A lo primero que le puse atención fue a la manera de detallar el amor del que aún no tenía la menor idea, ni de sentirlo ni de hacerlo y menos de describirlo. Lo percibía como una especie de encantamiento que desencadenaba los cuerpos. Según nociones ancestrales era un don de la divinidad para que la humanidad unida y solidaria no se matara, para que se forjaran idilios y se formaran familias, para que surgieran los hijos, para que los poetas y los cantantes cantaran y con su canto encantaran a las musas encantadoras. Pero también se rumoreaba que quienes se entregaban con alma, vida, corazón y sombrero al sacerdocio de la palabra escrita o entonada para hacerla objeto de culto corrían el riesgo de perder por entero esas propiedades.
Había que ver cómo desde la antigüedad oriental escogieron el corazón como la caja fuerte de tan singular sentimiento y en Occidente establecieron como su símbolo su caricatura coloreada, sin parar mientes en aurículas y ventrículos, hasta que científicos de universidades norteamericanas descubrieron que el amor nace en el cerebro, que despacha la información al corazón activando una zona denominada núcleo estriado, que es la misma que se activa con la adicción a las drogas. Lo que implica que el amor corporal adquiera la categoría de estupefaciente. Y hasta la vista corazones partidos.
Desde la antigüedad oriental escogieron el corazón como la caja fuerte de tan singular sentimiento. Para mí que el amor reside en lo que dio en llamarse precisamente los órganos del amor.
Pero no transijo. Para mí que el amor reside en lo que dio en llamarse precisamente los órganos del amor, identificables en el hombre como pene, falo, verga, pito, cipote, polla, picha y mondá pelá; y en las damas como vagina, bizcocho, pan, panocha, chocha, cuca, raja, para no ahondar en otras profundidades.
Como no suena muy poético el enumerar sustantivos que a pesar de lo sustanciosos puedan considerarse descomedidos, había que consultar la obra de vates arriesgados en la temática. Y al primero que me aproximé fue a Apollinaire, de quien descubrí que en su pasión por Madeleine había compuesto Las nueve puertas de tu cuerpo, donde con maña va describiendo cada uno de estos cojonudos orificios y su manera de ir haciéndolos suyos, los dos ojos, las dos orejas, las dos fosas de la nariz, la boca, el templo de entre las piernas “y la novena puerta aún más misteriosa /abierta entre dos montañas de perlas”.
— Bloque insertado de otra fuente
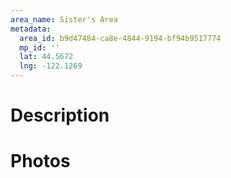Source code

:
 ```yaml
---
area_name: Sister's Area
metadata:
  area_id: b9d47484-ca8e-4844-9194-bf94b9517774
  mp_id: ''
  lat: 44.5672
  lng: -122.1269
---
```

# Description

# Photos

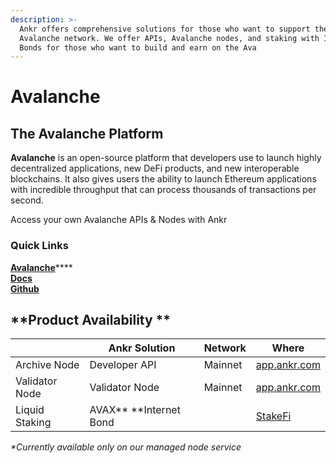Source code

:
 ```yaml
---
description: >-
  Ankr offers comprehensive solutions for those who want to support the
  Avalanche network. We offer APIs, Avalanche nodes, and staking with Internet
  Bonds for those who want to build and earn on the Ava
---
```


# Avalanche

## The Avalanche Platform&#x20;

**Avalanche** is an open-source platform that developers use to launch highly decentralized applications, new DeFi products, and new interoperable blockchains. It also gives users the ability to launch Ethereum applications with incredible throughput that can process thousands of transactions per second.

Access your own Avalanche APIs & Nodes with Ankr

### Quick Links

[**Avalanche**](https://www.avalabs.org)****\
****[**Docs**](https://docs.avax.network/build/avalanchego-apis/issuing-api-calls)****\
****[**Github**](https://github.com/ava-labs)****

## **Product Availability **

|                | Ankr Solution            | Network | Where                                                  |
| -------------- | ------------------------ | ------- | ------------------------------------------------------ |
| Archive Node   | Developer API            | Mainnet | [app.ankr.com](https://app.ankr.com)                   |
| Validator Node | Validator Node           | Mainnet | [app.ankr.com](https://app.ankr.com/apps/validators)   |
| Liquid Staking | AVAX** **Internet Bond   |         | [StakeFi](https://stakefi.ankr.com/internet-bonds/ETH) |

_\*Currently available only on our managed node service_







​
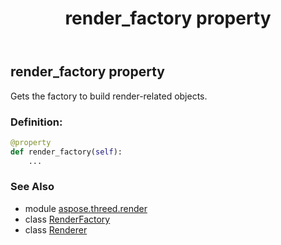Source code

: ﻿---
title: render_factory property
second_title: Aspose.3D for Python via .NET API References
description: 
type: docs
weight: 170
url: /python-net/aspose.threed.render/renderer/render_factory/
is_root: false
---

## render_factory property


Gets the factory to build render-related objects.
### Definition:
```python
@property
def render_factory(self):
    ...
```

### See Also
* module [aspose.threed.render](../../)
* class [RenderFactory](/3d/python-net/aspose.threed.render/renderfactory)
* class [Renderer](/3d/python-net/aspose.threed.render/renderer)
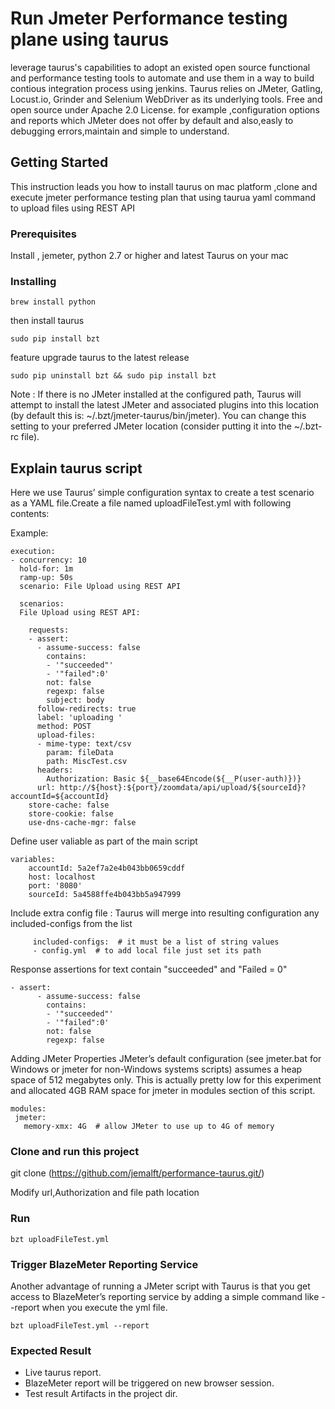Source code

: # Run Jmeter Performance testing plane using taurus

leverage taurus's capabilities to adopt an existed open source functional and performance testing tools to automate and use them in a way to build contious integration process using jenkins. Taurus relies on JMeter, Gatling, Locust.io, Grinder and Selenium WebDriver as its underlying tools. Free and open source under Apache 2.0 License.
for example ,configuration options and reports which JMeter does not offer by default and also,easly to debugging errors,maintain and simple to understand.

## Getting Started
This instruction leads you how to install taurus on mac platform ,clone and execute jmeter performance testing plan that using taurua yaml command to upload files using REST API

### Prerequisites
Install , jemeter, python 2.7 or higher and latest Taurus on your mac

### Installing

```
brew install python
```
then install taurus

```
sudo pip install bzt
```
feature upgrade taurus to the latest release
```
sudo pip uninstall bzt && sudo pip install bzt
```
Note : If there is no JMeter installed at the configured path, Taurus will attempt to install the latest JMeter and associated plugins into this location (by default this is: ~/.bzt/jmeter-taurus/bin/jmeter). You can change this setting to your preferred JMeter location (consider putting it into the ~/.bzt-rc file).

## Explain taurus script 
Here we use Taurus’ simple configuration syntax to create a test scenario as a YAML file.Create a file named uploadFileTest.yml with following contents:



Example:

```
execution:
- concurrency: 10
  hold-for: 1m
  ramp-up: 50s
  scenario: File Upload using REST API
  
  scenarios:
  File Upload using REST API:
    
    requests:
    - assert:
      - assume-success: false
        contains:
        - '"succeeded"'
        - '"failed":0'
        not: false
        regexp: false
        subject: body
      follow-redirects: true
      label: 'uploading '
      method: POST
      upload-files:
      - mime-type: text/csv
        param: fileData
        path: MiscTest.csv
      headers:
        Authorization: Basic ${__base64Encode(${__P(user-auth)})}
      url: http://${host}:${port}/zoomdata/api/upload/${sourceId}?accountId=${accountId}
    store-cache: false
    store-cookie: false
    use-dns-cache-mgr: false
  ```
  Define user valiable as part of the main script
  
  ```
  variables:
      accountId: 5a2ef7a2e4b043bb0659cddf
      host: localhost
      port: '8080'
      sourceId: 5a4588ffe4b043bb5a947999
 ```
 Include extra config file : Taurus will merge into resulting configuration any included-configs from the list
 
 ```
      included-configs:  # it must be a list of string values
      - config.yml  # to add local file just set its path
```
Response assertions for text contain "succeeded" and "Failed = 0"

```
- assert:
      - assume-success: false
        contains:
        - '"succeeded"'
        - '"failed":0'
        not: false
        regexp: false
```
Adding JMeter Properties
JMeter’s default configuration (see jmeter.bat for Windows or jmeter for non-Windows systems scripts) assumes a heap space of 512 megabytes only. This is actually pretty low for this experiment and allocated 4GB RAM space for jmeter in modules section of this script.

 ```
 modules:
  jmeter:
    memory-xmx: 4G  # allow JMeter to use up to 4G of memory
 ```
### Clone and run this project

git clone (https://github.com/jemalft/performance-taurus.git/)

Modify url,Authorization and file path location
### Run
```
bzt uploadFileTest.yml
```
### Trigger BlazeMeter Reporting Service
Another advantage of running a JMeter script with Taurus is that you get access to BlazeMeter’s reporting service by adding a simple command like --report when you execute the yml file.

```
bzt uploadFileTest.yml --report
```

### Expected Result 
* Live taurus report.
* BlazeMeter report will be triggered on new browser session.
* Test result Artifacts in the project dir.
No me acojoné para describir la octava puerta que se me presentó cuando la modelo Dina Merlini me posó para que con mis teclas la recreara, ojo por ojo y diente por diente, en el libro que llamaría El cuerpo de ella, que el Distrito me premiaría con 30 millones 40 años después de haber sido escrito.
Cuando luego del largo viaje interestelar de su navío tendido sobre el sofá toqué puerto, comencé a describirla con un verso que cuando me lo oyó una abogada venezolana en el aeropuerto de Maiquetía, exclamó en éxtasis que era el mejor verso que había oído en la vida, referido a sitio tan delicado, pues ella lo vivía día por día en situaciones más escabrosas: “Henos por fin en el lugar de los hechos”.
Como era de izquierda se emocionó más cuando le referí que otro de los versos descriptivos era “púrpura y arremolinada como Maiacovsky /allí también la anatomía se ha vuelto loca”, como el ruso había dicho igual de sí mismo, porque él era “todo corazón”. Y que la radiografía proseguía como “surco bestial y creador de enervamiento”. Luego algo más pintoresco: “la estalactita canta durante la noche / restregada por mi pata de grillo”. A la sensible doctora se le brotaban cada vez más los ojazos. Y como me apretaba la mano continué con la zambullida: “Y más adentro sensaciones / calor / óxido húmedo / rasguño / rozadura / pequeños aletazos”. Y la inocultable, aunque un poco descomedida referencia odorífera: “Y olor de oro de mar / en la nevera”.
No tengo necesidad de referir que esa tarde me dejó el avión.